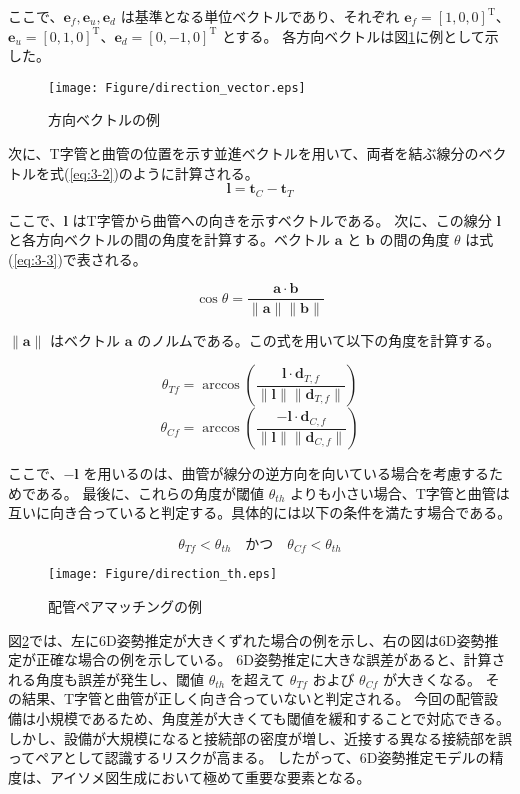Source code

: ここで、$\mathbf{e}_f, \mathbf{e}_u, \mathbf{e}_d$ は基準となる単位ベクトルであり、それぞれ $\mathbf{e}_f = [1, 0, 0]^\mathrm{T}$、$\mathbf{e}_u = [0, 1, 0]^\mathrm{T}$、$\mathbf{e}_d = [0, -1, 0]^\mathrm{T}$ とする。
各方向ベクトルは図\ref{fig:3-f2}に例として示した。
\begin{figure}[htbt]
  \centering
   \texttt{[image: Figure/direction\_vector.eps]}
   \caption{方向ベクトルの例}
   \label{fig:3-f2}
\end{figure}

次に、T字管と曲管の位置を示す並進ベクトルを用いて、両者を結ぶ線分のベクトルを式(\ref{eq:3-2})のように計算される。
\begin{equation}
\mathbf{l} = \mathbf{t}_C - \mathbf{t}_T
\label{eq:3-2}
\end{equation}

ここで、$\mathbf{l}$ はT字管から曲管への向きを示すベクトルである。
次に、この線分 $\mathbf{l}$ と各方向ベクトルの間の角度を計算する。ベクトル $\mathbf{a}$ と $\mathbf{b}$ の間の角度 $\theta$ は式(\ref{eq:3-3})で表される。

\begin{equation}
\cos \theta = \frac{\mathbf{a} \cdot \mathbf{b}}{\|\mathbf{a}\| \|\mathbf{b}\|}
\label{eq:3-3}
\end{equation}

$\|\mathbf{a}\|$ はベクトル $\mathbf{a}$ のノルムである。この式を用いて以下の角度を計算する。

\begin{equation}
\theta_{Tf} = \arccos \left( \frac{\mathbf{l} \cdot \mathbf{d}_{T,f}}{\|\mathbf{l}\| \|\mathbf{d}_{T,f}\|} \right)
\label{eq:3-4}
\end{equation}
\begin{equation}
\theta_{Cf} = \arccos \left( \frac{-\mathbf{l} \cdot \mathbf{d}_{C,f}}{\|\mathbf{l}\| \|\mathbf{d}_{C,f}\|} \right)
\label{eq:3-5}
\end{equation}

ここで、$-\mathbf{l}$ を用いるのは、曲管が線分の逆方向を向いている場合を考慮するためである。
最後に、これらの角度が閾値 $\theta_{th}$ よりも小さい場合、T字管と曲管は互いに向き合っていると判定する。具体的には以下の条件を満たす場合である。

\[
\theta_{Tf} < \theta_{th} \quad \text{かつ} \quad \theta_{Cf} < \theta_{th}
\]

\begin{figure}[htbt]
  \centering
   \texttt{[image: Figure/direction\_th.eps]}
   \caption{配管ペアマッチングの例}
   \label{fig:3-f3}
\end{figure}
図\ref{fig:3-f3}では、左に6D姿勢推定が大きくずれた場合の例を示し、右の図は6D姿勢推定が正確な場合の例を示している。
6D姿勢推定に大きな誤差があると、計算される角度も誤差が発生し、閾値 $\theta_{th}$ を超えて $\theta_{Tf}$ および $\theta_{Cf}$ が大きくなる。
その結果、T字管と曲管が正しく向き合っていないと判定される。
今回の配管設備は小規模であるため、角度差が大きくても閾値を緩和することで対応できる。
しかし、設備が大規模になると接続部の密度が増し、近接する異なる接続部を誤ってペアとして認識するリスクが高まる。
したがって、6D姿勢推定モデルの精度は、アイソメ図生成において極めて重要な要素となる。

◆ ◆ ◆ ◆

If a line in the data contains the string "direction", copy it.

* [TASK OUTPUT]
   \texttt{[image: Figure/direction\_vector.eps]}
   \texttt{[image: Figure/direction\_th.eps]}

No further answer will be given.